In the video for "Being Me," the first single from The Strange Familiar's new album, Chasing Shadows, singer Kira Leyden sheds layers of clothing and accessories as she walks down Hollywood Boulevard and delivers lines like "I'll never be as cool as the Black Keys" and "I may never sing a duet with Gaga."
Leyden isn't dissing the Black Keys or even Lady Gaga. The song simply illustrates the way the Akron-area pop band has finally found a musical identity after struggling to do so during its 15-year journey.
"I feel like we're finally playing the music that is us," says Leyden. "We're not trying to be anything that we aren't."
Leyden and Jeff Andrea, her husband and bandmate, started out as the members of the band Jaded Era while in high school during the late '90s. After pop star Ashlee Simpson recorded their song "Invisible" in 2006, the two thought it would bring mainstream success. But that didn't happen.
"We wanted to use that as a launching pad for the band, but everyone was in a different space. We wanted to move to LA and we didn't know if the other band members wanted to," Leyden says.
So she and Andrea regrouped later that year with a new band, The Strange Familiar, and moved west. The proximity to the music business initially paid off. The Strange Familiar, which also includes bassist Frank Freeman and drummer Nicholas Sainato, appeared on the reality TV show America's Got Talent, and the band's song "Courage Is" appeared in promos for the ABC Family TV show The Secret Life of the American Teenager. But when it came time for a follow-up to 2009's This Is Gravity, the group ran into a roadblock.

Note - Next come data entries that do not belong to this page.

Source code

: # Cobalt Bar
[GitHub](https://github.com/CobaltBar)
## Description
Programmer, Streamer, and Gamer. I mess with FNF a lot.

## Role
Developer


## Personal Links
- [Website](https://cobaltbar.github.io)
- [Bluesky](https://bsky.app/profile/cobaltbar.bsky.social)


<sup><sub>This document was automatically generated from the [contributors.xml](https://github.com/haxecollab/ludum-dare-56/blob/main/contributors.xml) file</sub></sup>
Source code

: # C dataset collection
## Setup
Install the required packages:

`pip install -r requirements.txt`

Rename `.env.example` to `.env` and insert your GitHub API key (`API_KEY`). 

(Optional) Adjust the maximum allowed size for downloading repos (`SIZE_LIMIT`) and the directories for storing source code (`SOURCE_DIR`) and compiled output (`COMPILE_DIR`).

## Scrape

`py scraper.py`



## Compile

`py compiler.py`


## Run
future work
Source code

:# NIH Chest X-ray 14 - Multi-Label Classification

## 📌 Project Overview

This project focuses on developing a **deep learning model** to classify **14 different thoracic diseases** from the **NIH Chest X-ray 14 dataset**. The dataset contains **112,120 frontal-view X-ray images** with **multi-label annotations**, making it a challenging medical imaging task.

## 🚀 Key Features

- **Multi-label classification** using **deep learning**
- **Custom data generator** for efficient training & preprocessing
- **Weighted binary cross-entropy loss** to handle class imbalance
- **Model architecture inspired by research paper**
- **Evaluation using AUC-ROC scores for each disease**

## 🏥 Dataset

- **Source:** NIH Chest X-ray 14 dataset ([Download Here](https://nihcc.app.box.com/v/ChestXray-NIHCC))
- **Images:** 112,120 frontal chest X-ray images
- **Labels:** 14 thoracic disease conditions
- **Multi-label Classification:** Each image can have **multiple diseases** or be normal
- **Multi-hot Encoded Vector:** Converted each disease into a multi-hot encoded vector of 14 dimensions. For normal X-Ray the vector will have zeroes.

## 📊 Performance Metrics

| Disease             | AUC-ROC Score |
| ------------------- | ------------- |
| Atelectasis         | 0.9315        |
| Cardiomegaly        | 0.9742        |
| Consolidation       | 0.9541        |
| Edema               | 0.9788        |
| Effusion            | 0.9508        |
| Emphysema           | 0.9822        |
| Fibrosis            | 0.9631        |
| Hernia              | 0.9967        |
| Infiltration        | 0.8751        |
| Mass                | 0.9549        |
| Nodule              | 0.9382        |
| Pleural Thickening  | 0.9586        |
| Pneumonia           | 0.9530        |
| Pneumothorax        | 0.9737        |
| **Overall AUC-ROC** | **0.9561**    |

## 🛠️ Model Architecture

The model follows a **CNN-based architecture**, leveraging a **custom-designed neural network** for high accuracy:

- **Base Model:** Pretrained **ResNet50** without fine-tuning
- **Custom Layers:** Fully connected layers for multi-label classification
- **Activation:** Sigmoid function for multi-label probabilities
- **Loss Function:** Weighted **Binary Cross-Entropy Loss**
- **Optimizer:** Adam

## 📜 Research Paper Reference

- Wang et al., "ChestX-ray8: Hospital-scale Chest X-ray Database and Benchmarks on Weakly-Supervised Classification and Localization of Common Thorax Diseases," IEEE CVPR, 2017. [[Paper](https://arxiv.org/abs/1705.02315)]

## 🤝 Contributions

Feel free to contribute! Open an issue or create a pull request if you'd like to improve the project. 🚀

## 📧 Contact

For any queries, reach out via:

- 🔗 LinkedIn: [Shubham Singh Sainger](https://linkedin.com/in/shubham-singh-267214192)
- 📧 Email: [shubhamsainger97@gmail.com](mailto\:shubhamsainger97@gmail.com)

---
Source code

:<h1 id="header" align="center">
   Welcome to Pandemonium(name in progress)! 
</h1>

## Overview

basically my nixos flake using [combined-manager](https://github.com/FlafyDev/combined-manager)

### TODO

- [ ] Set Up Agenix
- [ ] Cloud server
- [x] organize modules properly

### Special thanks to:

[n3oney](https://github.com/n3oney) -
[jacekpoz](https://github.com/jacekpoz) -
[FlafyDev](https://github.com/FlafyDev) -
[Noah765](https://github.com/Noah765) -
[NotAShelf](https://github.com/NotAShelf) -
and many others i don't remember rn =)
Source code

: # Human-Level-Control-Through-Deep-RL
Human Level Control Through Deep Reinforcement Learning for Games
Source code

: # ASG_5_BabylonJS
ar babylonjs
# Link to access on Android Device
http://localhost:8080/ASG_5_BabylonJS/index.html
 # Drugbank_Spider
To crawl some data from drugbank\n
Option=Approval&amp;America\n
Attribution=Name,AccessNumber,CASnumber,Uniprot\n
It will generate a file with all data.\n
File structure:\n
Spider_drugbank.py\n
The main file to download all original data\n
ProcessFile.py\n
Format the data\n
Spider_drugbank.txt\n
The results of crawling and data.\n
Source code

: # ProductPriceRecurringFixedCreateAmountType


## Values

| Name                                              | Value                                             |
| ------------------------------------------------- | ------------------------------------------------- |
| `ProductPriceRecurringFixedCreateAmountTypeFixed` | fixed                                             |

"We didn't have the money to do the record," says Leyden. "We thought about moving home and going back to school and getting jobs."
But they raised enough funding to record a six-song digital EP, which caught the attention of New York-based Krian Music Group. The label signed the band last summer, retooling those six songs and adding five more for Chasing Shadows, an album that Andrea describes as "piano pop rock with a singer-songwriter feel."
Since then, the group has continued to gain momentum. Just this year, the song "Redemption" was used on the CW series The Vampire Diaries, and the band has committed to playing regularly in Northeast Ohio since moving back home. Its next gig is at the Streetsboro Family Days Festival July 26.
"The key to writing music is being authentic to who you are," says Leyden. "You start off imitating people and eventually you realize it's better to be just like you."